The goal of the federally-funded NHIN is to make patient health information available electronically whenever a patient needs health care. This should help doctors provide better care and avoid ordering duplicate services and lab tests.
But the NHIN should also be used to identify and verify effective treatments, concludes a report based on a meeting of FasterCures, the Agency for Healthcare Research and Quality, and the National Institute of Healths National Center for Research Resources.
"EHRs [electronic health records] could speed the discovery of new therapies if researchers had access to the data contained in them," the report said. "However, there have been few opportunities to engage in discussion about ensuring that clinical research is an integral part of an NHIN architecture."
Carolyn Clancy, director of the AHRQ, warned of tensions between protecting patients privacy and contributing their data for research. Nonetheless, the report describes ways to include a research component into the NHIN.
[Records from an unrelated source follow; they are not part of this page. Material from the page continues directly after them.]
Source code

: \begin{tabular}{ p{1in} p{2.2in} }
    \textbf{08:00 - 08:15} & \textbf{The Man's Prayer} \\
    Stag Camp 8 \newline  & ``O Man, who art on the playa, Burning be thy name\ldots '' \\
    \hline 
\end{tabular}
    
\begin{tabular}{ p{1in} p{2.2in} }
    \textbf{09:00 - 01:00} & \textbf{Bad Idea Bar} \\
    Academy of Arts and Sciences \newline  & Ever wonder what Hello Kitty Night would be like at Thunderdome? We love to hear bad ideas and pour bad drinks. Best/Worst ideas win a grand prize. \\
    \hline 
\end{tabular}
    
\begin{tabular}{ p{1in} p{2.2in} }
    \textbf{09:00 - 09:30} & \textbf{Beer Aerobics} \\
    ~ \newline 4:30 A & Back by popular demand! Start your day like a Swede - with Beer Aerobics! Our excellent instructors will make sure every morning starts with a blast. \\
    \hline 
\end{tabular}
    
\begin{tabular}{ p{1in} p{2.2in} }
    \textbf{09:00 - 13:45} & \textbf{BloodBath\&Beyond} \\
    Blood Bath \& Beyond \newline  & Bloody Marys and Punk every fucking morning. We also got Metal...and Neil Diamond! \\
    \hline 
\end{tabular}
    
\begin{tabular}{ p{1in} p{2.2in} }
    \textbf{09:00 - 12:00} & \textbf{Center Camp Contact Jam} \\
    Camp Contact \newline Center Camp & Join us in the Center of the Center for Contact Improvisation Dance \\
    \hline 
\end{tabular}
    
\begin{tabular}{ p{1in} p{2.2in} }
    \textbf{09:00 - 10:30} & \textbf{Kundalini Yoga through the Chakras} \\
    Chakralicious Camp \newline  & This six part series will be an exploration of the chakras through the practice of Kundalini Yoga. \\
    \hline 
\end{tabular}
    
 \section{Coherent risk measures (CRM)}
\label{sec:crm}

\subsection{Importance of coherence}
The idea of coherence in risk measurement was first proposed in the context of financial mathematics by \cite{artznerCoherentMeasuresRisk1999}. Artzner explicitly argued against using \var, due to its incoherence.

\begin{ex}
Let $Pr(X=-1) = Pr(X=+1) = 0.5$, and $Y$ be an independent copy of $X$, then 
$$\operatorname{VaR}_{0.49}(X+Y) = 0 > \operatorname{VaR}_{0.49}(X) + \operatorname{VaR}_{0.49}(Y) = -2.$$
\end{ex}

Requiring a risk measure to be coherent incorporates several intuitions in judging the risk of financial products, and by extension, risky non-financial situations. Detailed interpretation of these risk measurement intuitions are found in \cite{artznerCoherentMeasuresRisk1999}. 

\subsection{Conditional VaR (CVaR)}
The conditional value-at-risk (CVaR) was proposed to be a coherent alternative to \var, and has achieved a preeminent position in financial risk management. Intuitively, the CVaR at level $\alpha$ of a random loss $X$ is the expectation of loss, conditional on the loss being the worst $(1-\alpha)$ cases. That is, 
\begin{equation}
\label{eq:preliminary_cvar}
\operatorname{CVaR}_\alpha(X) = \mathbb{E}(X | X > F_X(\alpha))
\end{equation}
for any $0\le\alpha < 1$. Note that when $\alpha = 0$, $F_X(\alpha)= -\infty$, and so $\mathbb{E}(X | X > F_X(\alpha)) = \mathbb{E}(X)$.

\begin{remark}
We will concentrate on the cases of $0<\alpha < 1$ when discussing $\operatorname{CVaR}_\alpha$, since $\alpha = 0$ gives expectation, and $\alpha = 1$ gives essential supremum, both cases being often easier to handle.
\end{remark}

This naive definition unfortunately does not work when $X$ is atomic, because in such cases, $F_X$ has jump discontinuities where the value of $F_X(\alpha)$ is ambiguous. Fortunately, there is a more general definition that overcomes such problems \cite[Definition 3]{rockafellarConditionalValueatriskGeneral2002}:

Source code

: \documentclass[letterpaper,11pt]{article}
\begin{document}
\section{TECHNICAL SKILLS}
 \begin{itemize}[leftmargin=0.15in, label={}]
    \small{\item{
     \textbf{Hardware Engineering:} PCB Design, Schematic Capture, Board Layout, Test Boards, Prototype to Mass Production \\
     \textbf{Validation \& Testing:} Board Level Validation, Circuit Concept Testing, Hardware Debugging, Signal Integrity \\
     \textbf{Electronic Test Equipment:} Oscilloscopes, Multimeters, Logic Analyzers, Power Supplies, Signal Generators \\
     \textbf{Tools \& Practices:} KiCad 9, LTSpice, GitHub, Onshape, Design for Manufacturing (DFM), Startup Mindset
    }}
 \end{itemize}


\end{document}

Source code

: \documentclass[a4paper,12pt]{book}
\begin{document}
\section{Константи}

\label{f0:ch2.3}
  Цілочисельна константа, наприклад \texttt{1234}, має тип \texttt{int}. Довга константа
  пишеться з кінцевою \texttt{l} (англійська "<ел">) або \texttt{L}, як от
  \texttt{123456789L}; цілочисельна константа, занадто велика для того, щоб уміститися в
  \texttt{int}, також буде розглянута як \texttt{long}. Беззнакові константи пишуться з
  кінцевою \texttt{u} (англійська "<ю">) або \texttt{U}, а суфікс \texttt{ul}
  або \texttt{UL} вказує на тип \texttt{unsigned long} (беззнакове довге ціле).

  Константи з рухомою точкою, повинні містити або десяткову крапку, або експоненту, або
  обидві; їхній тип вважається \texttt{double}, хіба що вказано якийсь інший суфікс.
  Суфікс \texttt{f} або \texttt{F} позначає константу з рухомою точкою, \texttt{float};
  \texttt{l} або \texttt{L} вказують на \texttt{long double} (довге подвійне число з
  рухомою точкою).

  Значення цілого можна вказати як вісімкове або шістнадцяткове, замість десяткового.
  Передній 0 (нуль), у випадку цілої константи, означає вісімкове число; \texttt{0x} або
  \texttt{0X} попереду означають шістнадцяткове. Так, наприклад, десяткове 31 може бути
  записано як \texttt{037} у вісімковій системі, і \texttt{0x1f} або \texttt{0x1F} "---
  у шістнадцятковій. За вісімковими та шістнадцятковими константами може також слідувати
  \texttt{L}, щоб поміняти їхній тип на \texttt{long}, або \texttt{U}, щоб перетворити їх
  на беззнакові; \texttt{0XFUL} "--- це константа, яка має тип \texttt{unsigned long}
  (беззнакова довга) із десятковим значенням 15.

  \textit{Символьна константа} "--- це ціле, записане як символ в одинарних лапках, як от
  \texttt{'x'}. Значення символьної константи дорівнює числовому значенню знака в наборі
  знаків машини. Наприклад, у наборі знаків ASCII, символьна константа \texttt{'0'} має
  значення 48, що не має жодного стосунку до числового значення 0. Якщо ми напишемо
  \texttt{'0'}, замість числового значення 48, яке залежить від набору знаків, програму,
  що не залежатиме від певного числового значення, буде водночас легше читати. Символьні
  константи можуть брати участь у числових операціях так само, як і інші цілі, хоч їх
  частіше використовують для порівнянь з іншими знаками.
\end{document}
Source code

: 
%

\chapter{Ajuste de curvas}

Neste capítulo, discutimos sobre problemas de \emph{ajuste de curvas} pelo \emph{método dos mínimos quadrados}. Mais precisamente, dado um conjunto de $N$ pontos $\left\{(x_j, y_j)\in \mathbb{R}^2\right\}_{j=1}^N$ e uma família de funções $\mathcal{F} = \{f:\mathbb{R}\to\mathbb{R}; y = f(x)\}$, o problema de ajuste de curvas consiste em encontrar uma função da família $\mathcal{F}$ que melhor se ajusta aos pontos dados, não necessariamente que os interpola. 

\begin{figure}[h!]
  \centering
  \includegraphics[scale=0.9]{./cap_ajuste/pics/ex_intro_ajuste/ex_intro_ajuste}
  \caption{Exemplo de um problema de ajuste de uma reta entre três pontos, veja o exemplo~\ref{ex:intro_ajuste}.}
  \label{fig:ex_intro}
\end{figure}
In particular, the NHIN could be used to monitor the effects of approved drugs. Though drug companies are supposed to conduct post-marketing surveillance (also called Phase IV trials) once their drugs enter the market, such monitoring is difficult and often inadequate.
However, if the NHIN was designed for such a function, both pharmaceutical companies and patient safety would benefit because problems associated with patients taking new medication could be recorded more-or-less automatically, the report said.
Drug companies currently spend as much as $1 billion a year for such monitoring, according to the report. The NHIN could decrease this spending and also provide more complete data about a drugs risks and benefits.
The NHIN should also be designed for broad-based health surveillance using information from EHRs, the report said. This capability could also identify the best candidates for experimental treatments, making research on such drugs faster and more efficient.
The report said that there was "broad agreement" among attendees on how ensure that the NHIN incorporated the needs of the clinical research community, as well as the necessity of protecting patient privacy. Views represented in the report include those from leaders of clinical research and academics, representatives of the federal NHIN effort and RHIOs (regional health information organizations), patient groups, health IT vendors, biopharmaceutical companies, community health providers, state and local governments, and public health officials.
The NHIN is in the very early stages. Last year, the federal government awarded contracts worth $18.6 million to four consortia to develop prototypes of the NHIN.
The goal of the contracts was to establish an appropriate architecture for the system by developing functional requirements and security approaches as well as identifying needed standards for creating secure health information exchange in different health care markets.
These consortia should announce their results in January 2007. Proposals for additional trial implementations are expected to be solicited in spring 2007.